There have been a few times when I have seen, up close, the stigma that surrounds suicide. When Kurt Cobain died the youth group at my church used that tragedy as a way to teach that wealth and fame mean nothing without Jesus. Some even asserted that suicide meant that you couldn’t go to heaven. Suicide, they argued, is sinful; it is tantamount to murder. The person who “committed” (their language) suicide committed a sin that, as it resulted in their death, they could never repent of.

This is, of course, horrific theology.

When a person my family knew died by suicide it became an opportunity for my dad, who has a complicated relationship with mental illness (that is not my story to tell), to rant to us about how selfish suicide is. He pointed to the loved ones left behind, and their anger and hurt that would likely never be healed. He’s not wrong about the pain, but he fundamentally misunderstands the disordered logic in suicide.

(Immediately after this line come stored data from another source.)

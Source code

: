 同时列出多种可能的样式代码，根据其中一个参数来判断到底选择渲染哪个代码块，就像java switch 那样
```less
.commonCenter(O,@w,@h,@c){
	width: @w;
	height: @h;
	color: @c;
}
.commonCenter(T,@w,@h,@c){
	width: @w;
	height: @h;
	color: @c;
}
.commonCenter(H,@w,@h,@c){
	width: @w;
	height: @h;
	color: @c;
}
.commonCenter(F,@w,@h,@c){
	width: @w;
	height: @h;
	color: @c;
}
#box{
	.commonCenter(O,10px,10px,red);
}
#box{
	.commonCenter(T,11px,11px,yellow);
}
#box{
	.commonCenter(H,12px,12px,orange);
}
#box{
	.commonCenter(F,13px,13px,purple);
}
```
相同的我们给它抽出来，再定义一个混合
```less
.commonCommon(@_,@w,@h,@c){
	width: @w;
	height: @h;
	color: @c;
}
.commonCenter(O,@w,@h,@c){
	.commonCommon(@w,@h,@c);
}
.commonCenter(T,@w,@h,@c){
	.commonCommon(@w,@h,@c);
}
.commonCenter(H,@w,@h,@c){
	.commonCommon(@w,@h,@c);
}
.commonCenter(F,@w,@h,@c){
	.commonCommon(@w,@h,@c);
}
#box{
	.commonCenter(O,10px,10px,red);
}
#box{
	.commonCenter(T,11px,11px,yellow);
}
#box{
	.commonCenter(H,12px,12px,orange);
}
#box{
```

Chris Cornell’s widow, in response to this prevalent view of suicide, asserted emphatically that he would never intentionally harm his family like this. She blamed his death on prescription pills. Her grief is her own, and undoubtedly she knew her husband far better than I did—I never even met him. I can’t speak to his experience and thoughts at the time of his death and I don’t intend to, nor can I comprehend her grief. I do not mean to diminish it in any way.

What I can say is this: suicide is not “selfish”. If anything it is the opposite of selfish. In the disordered thinking of a person who is suicidal, it is a very selfless act. In my own experience I felt like, in dying, I was removing the major obstacle between my loved ones and their happiness. I was a burden, and I knew it. I would be doing them a favor by getting out of their way. Sure, it might hurt them initially, but eventually they would come to realize how much better off they were without me.

Suicide is considered, in this way, to be irrational. But there is an internal rationality, an internal logic to it. It is disordered, sure, but it is from its own perspective, reasoned. Understanding this is incredibly important. In my experience suicidal thoughts are pervasive, but being actively suicidal is rare and temporary. It doesn’t feel temporary at the time, but it is. Getting through those rare moments is essential, obviously. After that therapy helps to objectively understand what is going on and that it is temporary.

I’ve got no insight other than that. There isn’t much I can do to help anyone. All I can say is that if you or a loved one is actively suicidal please know that this will pass, and please ignore the stigma and talk to someone about it. You are not weak and you are not alone.

You can contact The National Suicide Prevention Lifeline at 1-800-273-8255.